Он призвал на мою голову благословенье божье и повернулся к бабушке:

- А что, калбатоно Дареджан, выходит все хоть куда! Скажем, ты дерево... ну, хоть эта яблоня, Хазарула... Если ты, как болтает твой парень, и видишь и слышишь... неужто ты сразу не заметишь мутрука... мужика вроде меня с топором на плече. Подходит и хочет тебя срубить. Понимаешь, срубить?! Все видишь и знаешь, а бежать не можешь! Долго ли тут сойти с ума? - вопросил Анания и вновь протянул пустой стакан, но бабушка почему-то замешкалась. - Налей, женщина! - вскричал Анания Салуквадзе. Главное, что я должен тебе поведать, еще впереди.

Бабушка наполнила его стакан.

- Ты, бичо, хоть и городской, - воззвал он ко мне, - пора уже, пора тебе освоить нашу крестьянскую премудрость. Трех вещей не станет держать у себя крестьянин: скотину, не дающую потомства, бесплодное дерево и бездетную... - Тут Анания заколебался, уставясь на бабушку.

- Нечего на меня таращиться, Анания, - рассмеялась бабушка. - Говори, договаривай, не стесняйся. Не будь у меня сына, откуда бы взяться внуку?

- Твоя правда... И бездетную бабу... У твоей бабушки Дареджан было семеро душ детей. Вот так-то...

- Чего ты хочешь от меня, дядя Анания? - спросил я.

- Почему не рубишь дерево? - спросил он в ответ.

- Жалко мне его.

- Значит, бичо, дерево пожалел? Твои, почитай, сверстники на фронте под танки с гранатами ложатся, а ты...

- Бедная наша страна, где ей с такими молокососами Гитлера свалить!

- Нет, не смей говорить так, калбатоно Дареджан! - вспылил вдруг Анания.

- Как же! Как же не говорить, дорогой?! Он ведь при нужде ни курицу тебе, ни ягненка не зарежет. Вон дерева никак не срубить: ему, видишь ли, жалко. Больше тебе скажу: стал он было на позапрошлый Новый год свинью резать - еле поймали ее в этом году в Интабуети, нож в горле так и торчит! Да разве дело это?! - сетовала бабушка.

- Правду она говорит, бичо? - спросил Анания.

- Правду, дядя Анания. Только ты мне зря наставлений не читай, все равно не срублю Хазарулу, - заявил я.

- Жалко стало, бичо?

- А разве не жалко?

- Ну и черт с тобой, жалостливым! Налей мне еще стакан, калбатоно Дареджан, и завтра твоя Хазарула ни свет ни заря будет валяться на земле. Сам со всем и управлюсь - завтра: нынче мне недосуг.

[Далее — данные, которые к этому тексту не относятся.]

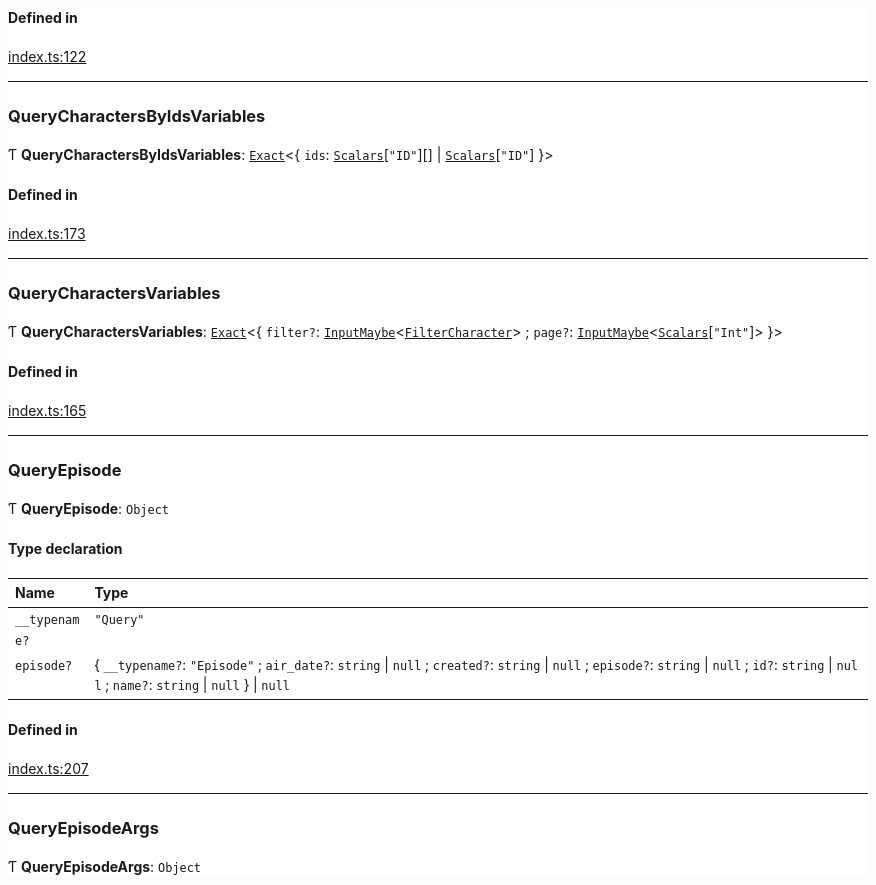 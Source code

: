 #### Defined in

[index.ts:122](https://github.com/marcomafessolli/rick-and-morty-gql-files/blob/fa7423e/src/generated/index.ts#L122)

___

### QueryCharactersByIdsVariables

Ƭ **QueryCharactersByIdsVariables**: [`Exact`](modules.md#exact)<{ `ids`: [`Scalars`](modules.md#scalars)[``"ID"``][] \| [`Scalars`](modules.md#scalars)[``"ID"``]  }\>

#### Defined in

[index.ts:173](https://github.com/marcomafessolli/rick-and-morty-gql-files/blob/fa7423e/src/generated/index.ts#L173)

___

### QueryCharactersVariables

Ƭ **QueryCharactersVariables**: [`Exact`](modules.md#exact)<{ `filter?`: [`InputMaybe`](modules.md#inputmaybe)<[`FilterCharacter`](modules.md#filtercharacter)\> ; `page?`: [`InputMaybe`](modules.md#inputmaybe)<[`Scalars`](modules.md#scalars)[``"Int"``]\>  }\>

#### Defined in

[index.ts:165](https://github.com/marcomafessolli/rick-and-morty-gql-files/blob/fa7423e/src/generated/index.ts#L165)

___

### QueryEpisode

Ƭ **QueryEpisode**: `Object`

#### Type declaration

| Name | Type |
| :------ | :------ |
| `__typename?` | ``"Query"`` |
| `episode?` | { `__typename?`: ``"Episode"`` ; `air_date?`: `string` \| ``null`` ; `created?`: `string` \| ``null`` ; `episode?`: `string` \| ``null`` ; `id?`: `string` \| ``null`` ; `name?`: `string` \| ``null``  } \| ``null`` |

#### Defined in

[index.ts:207](https://github.com/marcomafessolli/rick-and-morty-gql-files/blob/fa7423e/src/generated/index.ts#L207)

___

### QueryEpisodeArgs

Ƭ **QueryEpisodeArgs**: `Object`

Бабушка налила ему вина. Он выпил.

- Калбатоно Дареджан, у тебя случайно закусить не найдется? - как бы между прочим спросил он.

- А кол на закуску не хочешь, батоно Анания? - ехидно спросила бабушка.

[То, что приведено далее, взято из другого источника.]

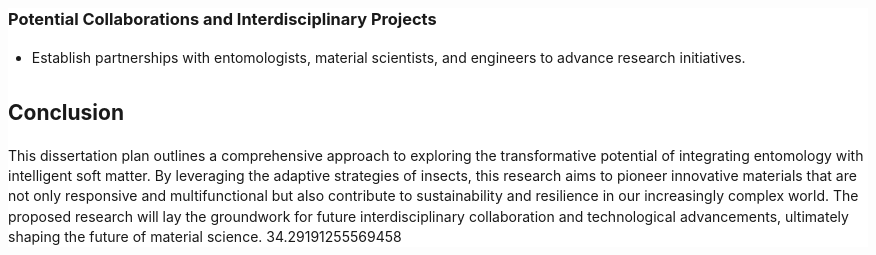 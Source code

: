 ### Potential Collaborations and Interdisciplinary Projects
- Establish partnerships with entomologists, material scientists, and engineers to advance research initiatives.

## Conclusion
This dissertation plan outlines a comprehensive approach to exploring the transformative potential of integrating entomology with intelligent soft matter. By leveraging the adaptive strategies of insects, this research aims to pioneer innovative materials that are not only responsive and multifunctional but also contribute to sustainability and resilience in our increasingly complex world. The proposed research will lay the groundwork for future interdisciplinary collaboration and technological advancements, ultimately shaping the future of material science. 34.29191255569458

Анания молча вышел со двора и медленно двинулся вверх по проселку.

- Эй, батоно Анания, куда тебя понесло?! - крикнула бабушка. - Ты вроде вниз собирался?

- Да, были внизу у меня кое-какие дела, калбатоно Дареджан, признался Анания. - Но чтоб так зацвела лоза у нашего председателя, как я гожусь теперь в дело...

Он махнул рукой.

- Ну, тогда, батоно Анания, уважь меня, старуху, обопрись лучше на плетень Шакроиа, - попросила бабушка. - Мой и так еле дышит.

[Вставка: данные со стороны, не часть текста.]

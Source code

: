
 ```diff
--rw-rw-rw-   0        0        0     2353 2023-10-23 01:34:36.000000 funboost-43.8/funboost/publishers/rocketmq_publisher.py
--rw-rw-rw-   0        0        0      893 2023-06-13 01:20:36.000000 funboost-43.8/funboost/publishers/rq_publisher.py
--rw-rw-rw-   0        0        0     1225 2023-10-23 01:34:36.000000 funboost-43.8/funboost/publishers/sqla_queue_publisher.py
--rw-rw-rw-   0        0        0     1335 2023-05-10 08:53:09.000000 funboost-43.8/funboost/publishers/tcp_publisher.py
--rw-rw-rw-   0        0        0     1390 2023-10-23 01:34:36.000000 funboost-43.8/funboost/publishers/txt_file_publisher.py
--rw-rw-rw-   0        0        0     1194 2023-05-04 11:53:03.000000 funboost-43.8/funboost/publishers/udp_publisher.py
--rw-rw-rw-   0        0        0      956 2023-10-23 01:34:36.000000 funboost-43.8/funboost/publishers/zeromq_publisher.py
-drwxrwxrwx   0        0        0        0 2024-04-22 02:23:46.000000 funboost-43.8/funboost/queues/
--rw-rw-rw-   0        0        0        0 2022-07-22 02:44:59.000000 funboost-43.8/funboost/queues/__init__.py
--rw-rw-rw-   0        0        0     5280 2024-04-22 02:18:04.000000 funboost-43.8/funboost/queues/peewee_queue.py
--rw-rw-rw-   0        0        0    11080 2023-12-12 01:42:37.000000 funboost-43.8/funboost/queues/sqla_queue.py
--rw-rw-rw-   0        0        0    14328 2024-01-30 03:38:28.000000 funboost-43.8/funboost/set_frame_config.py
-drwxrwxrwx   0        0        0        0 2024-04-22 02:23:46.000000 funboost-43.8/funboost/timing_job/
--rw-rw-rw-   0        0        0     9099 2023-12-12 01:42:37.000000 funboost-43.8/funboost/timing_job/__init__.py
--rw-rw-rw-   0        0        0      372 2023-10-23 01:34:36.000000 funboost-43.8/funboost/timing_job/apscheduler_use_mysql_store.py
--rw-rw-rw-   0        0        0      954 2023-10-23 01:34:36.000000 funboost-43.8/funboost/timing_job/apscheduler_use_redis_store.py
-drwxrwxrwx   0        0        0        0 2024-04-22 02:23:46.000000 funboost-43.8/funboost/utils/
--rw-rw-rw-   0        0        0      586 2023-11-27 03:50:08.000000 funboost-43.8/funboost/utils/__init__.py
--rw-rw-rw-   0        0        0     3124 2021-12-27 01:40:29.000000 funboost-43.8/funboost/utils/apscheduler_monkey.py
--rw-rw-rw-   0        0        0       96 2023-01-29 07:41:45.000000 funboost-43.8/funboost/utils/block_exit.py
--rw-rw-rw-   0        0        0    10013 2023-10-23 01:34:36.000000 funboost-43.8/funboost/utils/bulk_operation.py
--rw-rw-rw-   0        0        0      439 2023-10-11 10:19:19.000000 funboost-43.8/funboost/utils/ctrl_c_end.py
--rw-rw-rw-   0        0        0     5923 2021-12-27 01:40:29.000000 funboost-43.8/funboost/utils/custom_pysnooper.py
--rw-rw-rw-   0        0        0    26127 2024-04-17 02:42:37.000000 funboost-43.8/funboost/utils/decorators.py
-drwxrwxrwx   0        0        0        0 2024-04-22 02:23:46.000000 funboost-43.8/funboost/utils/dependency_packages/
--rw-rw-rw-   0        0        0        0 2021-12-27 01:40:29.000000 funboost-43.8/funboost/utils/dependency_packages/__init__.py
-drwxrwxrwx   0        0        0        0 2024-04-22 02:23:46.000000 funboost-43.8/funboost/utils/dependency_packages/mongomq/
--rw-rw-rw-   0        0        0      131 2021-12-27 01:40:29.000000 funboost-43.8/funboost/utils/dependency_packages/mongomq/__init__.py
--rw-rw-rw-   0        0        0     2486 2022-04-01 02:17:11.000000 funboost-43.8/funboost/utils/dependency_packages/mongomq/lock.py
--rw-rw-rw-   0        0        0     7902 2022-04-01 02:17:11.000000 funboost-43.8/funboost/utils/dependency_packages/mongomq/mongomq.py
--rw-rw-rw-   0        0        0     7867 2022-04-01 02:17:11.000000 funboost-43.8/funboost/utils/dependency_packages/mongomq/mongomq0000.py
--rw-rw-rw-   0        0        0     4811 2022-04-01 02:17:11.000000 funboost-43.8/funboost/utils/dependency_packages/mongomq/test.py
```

Анания переметнулся через проселок и повис на изгороди Шакроиа Микаберидзе. Он шагнул было дальше, но вдруг оглянулся.

- Эй, бичо! - позвал он меня. - Значит, говоришь, видит твоя Хазарула?.. Ах, чтоб тебе... До Хазарулы ли тут, - хихикнул Анания, - я и сам ни черта не вижу...

И, шатаясь, побрел вдоль изгороди.

А прав-то был я. Все видело и все слышало безмолвно стоявшее нагое дерево. До полуночи думала Хазарула. А в полночь стиснула свое сердце и подобрала корни... Оплетенный корнями ее квеври содрогнулся. Почуяла это Хазарула, крепче прежнего сжала корни... Прогнули вмятины глиняные бока, но кувшин остался цел. Снова сжала Хазарула корни, и первая трещина рассекла кувшин. Красная жидкость лениво засочилась из него, орошая долгие корни Хазарулы. Страшная дрожь пробежала по всему телу ее... Но со временем дрожь эта обернулась неведомым сладким трепетом. Обреченная и жаждущая, приникла она к кувшину, и красная жидкость потоком хлынула по ее корневищам. А она все впитывала в себя это красное чудо, вот уже без малого семьдесят лет таившееся меж ее корнями: и все эти годы она, ничего не зная о том, любовно окутывала его сетью животворных подземных побегов... О, как она укрывала и берегла его!.. Красная жидкость нескончаемым потоком струилась из лопнувшего квеври... И Хазарула все сильнее сжимала кувшин, жадно упиваясь неиссякающей диковинной влагой. Тело ее, сотрясаемое дивной радостной дрожью, наполнялось теплом и радостью. А она пила и пила, позабыв обо всем на свете... Наконец захмелела, и мир стал светлее!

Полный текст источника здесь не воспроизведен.